“The Admiral and The Captain”

by Matthew A DeBarth

Part One: Breakout (The Admiral)

The Admiral sat on the bridge of his flagship, smiling smugly as his ship poured three continuous streams of laser cannon fire into his enemy.

All around him was his flagship, a First-Rate, Season Six-Sixteen ship of the line of battle. Shaped like a pair of multifaceted diamonds fused together along their flat tops. Almost invisible but for an off-white fogginess. Triple-mounted laser cannons in forward fire mounts at the sharp triangular bow. Massive primary drives at her equally triangular stern, glowing white-blue with her advance. A massive ring of heatsinks all the way around her widest point amidships, themselves glowing an intense, angry red.

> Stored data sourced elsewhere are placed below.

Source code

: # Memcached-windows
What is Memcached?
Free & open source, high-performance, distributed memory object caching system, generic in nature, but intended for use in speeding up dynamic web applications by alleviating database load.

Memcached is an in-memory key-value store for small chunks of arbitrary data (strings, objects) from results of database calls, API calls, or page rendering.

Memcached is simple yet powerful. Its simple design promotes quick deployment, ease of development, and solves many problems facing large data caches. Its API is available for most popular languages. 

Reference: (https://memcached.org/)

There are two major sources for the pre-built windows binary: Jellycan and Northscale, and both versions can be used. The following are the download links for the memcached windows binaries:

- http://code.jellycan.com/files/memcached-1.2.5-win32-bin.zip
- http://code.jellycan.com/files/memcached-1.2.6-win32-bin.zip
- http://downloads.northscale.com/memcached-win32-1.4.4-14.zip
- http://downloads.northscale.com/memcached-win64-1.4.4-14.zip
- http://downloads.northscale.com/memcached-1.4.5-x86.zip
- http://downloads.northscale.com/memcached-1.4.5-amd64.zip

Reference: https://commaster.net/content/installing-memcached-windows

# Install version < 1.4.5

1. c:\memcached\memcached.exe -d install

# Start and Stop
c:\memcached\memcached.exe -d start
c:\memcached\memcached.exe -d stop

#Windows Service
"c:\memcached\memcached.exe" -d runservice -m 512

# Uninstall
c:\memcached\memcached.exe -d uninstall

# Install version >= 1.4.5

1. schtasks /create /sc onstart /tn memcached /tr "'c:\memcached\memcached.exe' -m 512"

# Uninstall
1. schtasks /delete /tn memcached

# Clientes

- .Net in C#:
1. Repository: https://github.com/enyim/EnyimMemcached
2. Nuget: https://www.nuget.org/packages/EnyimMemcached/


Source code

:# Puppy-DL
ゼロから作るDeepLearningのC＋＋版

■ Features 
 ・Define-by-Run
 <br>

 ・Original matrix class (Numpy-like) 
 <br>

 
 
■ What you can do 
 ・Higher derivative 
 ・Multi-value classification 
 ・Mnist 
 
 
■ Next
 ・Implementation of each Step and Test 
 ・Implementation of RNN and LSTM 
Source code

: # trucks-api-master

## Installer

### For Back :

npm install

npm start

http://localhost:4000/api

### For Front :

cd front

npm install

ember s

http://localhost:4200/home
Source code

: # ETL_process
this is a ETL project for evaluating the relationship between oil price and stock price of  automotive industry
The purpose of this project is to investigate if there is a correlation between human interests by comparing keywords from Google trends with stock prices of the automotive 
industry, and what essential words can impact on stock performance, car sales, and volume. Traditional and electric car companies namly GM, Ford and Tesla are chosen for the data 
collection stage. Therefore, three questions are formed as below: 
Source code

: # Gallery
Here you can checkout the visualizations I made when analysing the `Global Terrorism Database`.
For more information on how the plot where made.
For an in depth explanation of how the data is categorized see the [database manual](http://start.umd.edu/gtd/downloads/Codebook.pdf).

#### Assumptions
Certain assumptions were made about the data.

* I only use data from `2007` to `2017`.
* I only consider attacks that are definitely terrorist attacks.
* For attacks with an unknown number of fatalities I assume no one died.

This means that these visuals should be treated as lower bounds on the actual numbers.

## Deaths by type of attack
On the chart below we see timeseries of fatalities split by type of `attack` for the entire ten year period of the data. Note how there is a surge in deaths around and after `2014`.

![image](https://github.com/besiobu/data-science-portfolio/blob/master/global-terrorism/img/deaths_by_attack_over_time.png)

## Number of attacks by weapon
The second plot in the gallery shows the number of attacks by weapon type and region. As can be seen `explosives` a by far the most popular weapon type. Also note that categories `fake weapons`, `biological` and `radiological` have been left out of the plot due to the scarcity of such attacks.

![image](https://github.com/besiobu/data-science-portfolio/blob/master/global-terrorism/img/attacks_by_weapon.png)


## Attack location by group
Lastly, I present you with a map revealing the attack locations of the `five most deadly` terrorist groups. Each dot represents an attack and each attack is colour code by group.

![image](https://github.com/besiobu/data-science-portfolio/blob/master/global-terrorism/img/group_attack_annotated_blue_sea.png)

Behind him, the entire Season Six-Sixteen Absolution Battlefleet out in force, supported by the ships of the Reserve Fleet and even a handful of retired but not yet decommissioned ships from earlier seasons, crewed by members of the farm team.

In front of him, stitched to his own fleet by hundreds of long strands of laser cannon fire, was his enemy. The Solace Battlefleet was not out in full force. In fact, they were in complete disarray, with only about a third of the fleet holding the field of battle. Another third were in a fragmented rout across a whole hemisphere of space. The remaining third had not even managed to get underway and join the battle. There were no reinforcements from the reserves, no illegally fielded ships from other seasons.

It was a massacre, obviously.

“That Second-Rate leading them is continuing to dial down her offensive fire, Admiral” Sensors reported. “She’s white-hot and just fell below twenty percent output on her primaries.”

The Admiral smiled. Victory was at hand. “Where are we sitting?” he asked.

“Still holding at red-hot and sixty percent.” Weapons replied from the other side of the bridge. “Shall I bring us up to seventy-five percent? We can hold at that level for a while.”

“There’s really no need to,” the Admiral stated flatly.

As if to confirm this, the Solace Second-Rate finally overheated and shut down, her reactor abruptly going offline once the thermal safeties were reached and surpassed. Her twin laser cannon beams faltered and went out. Her flag–the bright blue-grey-green trio of lights along her flanks–turned off automatically, indicating that she was no longer a legal target. The dozens of incoming beams of Absolution laser fire ceased in ones and twos, until the surrendered ship was finally left in peace.

“Resume firing,” the Admiral ordered.

“Admiral?” Weapons asked, incredulous.

“Resume firing,” the Admiral said very slowly and deliberately. “Melt her.”

This really was the Rubicon, he thought.

What they had done so far was already enough to get them in serious trouble: amassing an illegally oversized fleet, burning their way out of the locker room outside of a scheduled match, firing on the referee ship that had flown out to investigate, sailing in force against the enemy locker room and the scattered defenders that had taken the field to counter their attack.

Absolution diplomats might have still been able to make those things right...in time, with concessions, eventually.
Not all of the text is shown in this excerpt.